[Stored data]
BEGIN
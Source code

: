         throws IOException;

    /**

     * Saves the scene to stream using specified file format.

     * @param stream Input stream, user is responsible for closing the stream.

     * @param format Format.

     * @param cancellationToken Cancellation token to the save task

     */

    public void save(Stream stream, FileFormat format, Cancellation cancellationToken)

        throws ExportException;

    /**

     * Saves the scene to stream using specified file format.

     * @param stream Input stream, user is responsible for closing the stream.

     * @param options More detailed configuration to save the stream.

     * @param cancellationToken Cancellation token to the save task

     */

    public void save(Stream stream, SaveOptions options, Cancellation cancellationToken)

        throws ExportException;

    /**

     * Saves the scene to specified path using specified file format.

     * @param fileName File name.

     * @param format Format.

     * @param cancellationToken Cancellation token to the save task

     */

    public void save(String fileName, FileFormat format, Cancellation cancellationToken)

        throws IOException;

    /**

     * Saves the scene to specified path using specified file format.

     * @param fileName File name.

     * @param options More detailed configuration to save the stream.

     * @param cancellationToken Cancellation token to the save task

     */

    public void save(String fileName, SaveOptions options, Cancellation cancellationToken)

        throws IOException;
END
BEGIN
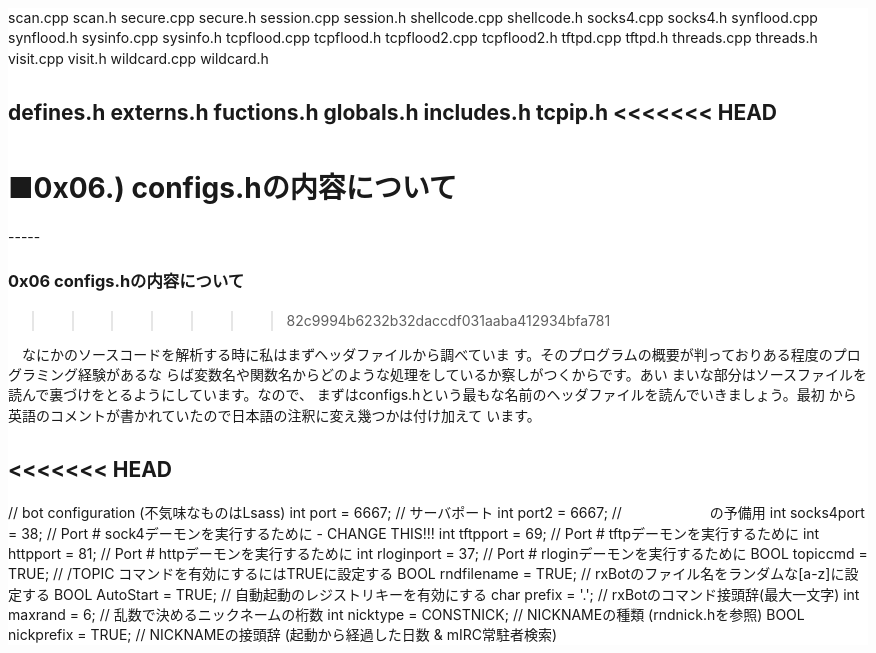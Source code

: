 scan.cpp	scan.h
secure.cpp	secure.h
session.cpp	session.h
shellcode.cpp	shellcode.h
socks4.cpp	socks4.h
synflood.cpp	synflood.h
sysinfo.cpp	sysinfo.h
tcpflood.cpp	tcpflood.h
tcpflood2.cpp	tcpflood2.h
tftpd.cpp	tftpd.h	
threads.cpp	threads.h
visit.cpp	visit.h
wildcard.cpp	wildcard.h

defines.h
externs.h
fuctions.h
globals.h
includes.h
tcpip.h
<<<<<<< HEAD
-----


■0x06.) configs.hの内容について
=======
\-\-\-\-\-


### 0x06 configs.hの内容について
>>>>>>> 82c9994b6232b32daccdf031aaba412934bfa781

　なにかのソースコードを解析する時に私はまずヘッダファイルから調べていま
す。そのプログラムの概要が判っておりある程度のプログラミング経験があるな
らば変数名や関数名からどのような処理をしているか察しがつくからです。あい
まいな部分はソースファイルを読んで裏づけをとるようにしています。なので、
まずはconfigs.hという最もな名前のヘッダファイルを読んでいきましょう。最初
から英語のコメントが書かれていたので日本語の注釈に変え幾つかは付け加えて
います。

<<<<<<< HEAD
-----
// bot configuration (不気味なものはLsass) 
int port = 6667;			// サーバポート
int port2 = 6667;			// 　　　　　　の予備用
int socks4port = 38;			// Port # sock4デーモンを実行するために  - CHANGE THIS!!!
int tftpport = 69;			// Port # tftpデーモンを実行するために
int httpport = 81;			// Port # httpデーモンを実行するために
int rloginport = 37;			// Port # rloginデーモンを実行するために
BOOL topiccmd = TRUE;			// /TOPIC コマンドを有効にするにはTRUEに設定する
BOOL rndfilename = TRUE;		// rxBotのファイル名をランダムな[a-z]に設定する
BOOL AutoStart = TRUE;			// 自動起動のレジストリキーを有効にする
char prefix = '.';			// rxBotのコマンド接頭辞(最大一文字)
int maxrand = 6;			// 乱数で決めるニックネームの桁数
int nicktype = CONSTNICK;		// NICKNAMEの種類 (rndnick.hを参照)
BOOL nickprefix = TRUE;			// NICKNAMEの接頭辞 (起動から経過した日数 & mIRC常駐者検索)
END
Exercise directions — Look above for the line with "す。そのプログラムの概要が判っておりある程度のプログラミング経験があるな"; retype exactly that line, every line after it up to the line with "- CHANGE THIS!!!", and that line too, nothing else.

Task solution —
す。そのプログラムの概要が判っておりある程度のプログラミング経験があるな
らば変数名や関数名からどのような処理をしているか察しがつくからです。あい
まいな部分はソースファイルを読んで裏づけをとるようにしています。なので、
まずはconfigs.hという最もな名前のヘッダファイルを読んでいきましょう。最初
から英語のコメントが書かれていたので日本語の注釈に変え幾つかは付け加えて
います。

<<<<<<< HEAD
-----
// bot configuration (不気味なものはLsass) 
int port = 6667;			// サーバポート
int port2 = 6667;			// 　　　　　　の予備用
int socks4port = 38;			// Port # sock4デーモンを実行するために  - CHANGE THIS!!!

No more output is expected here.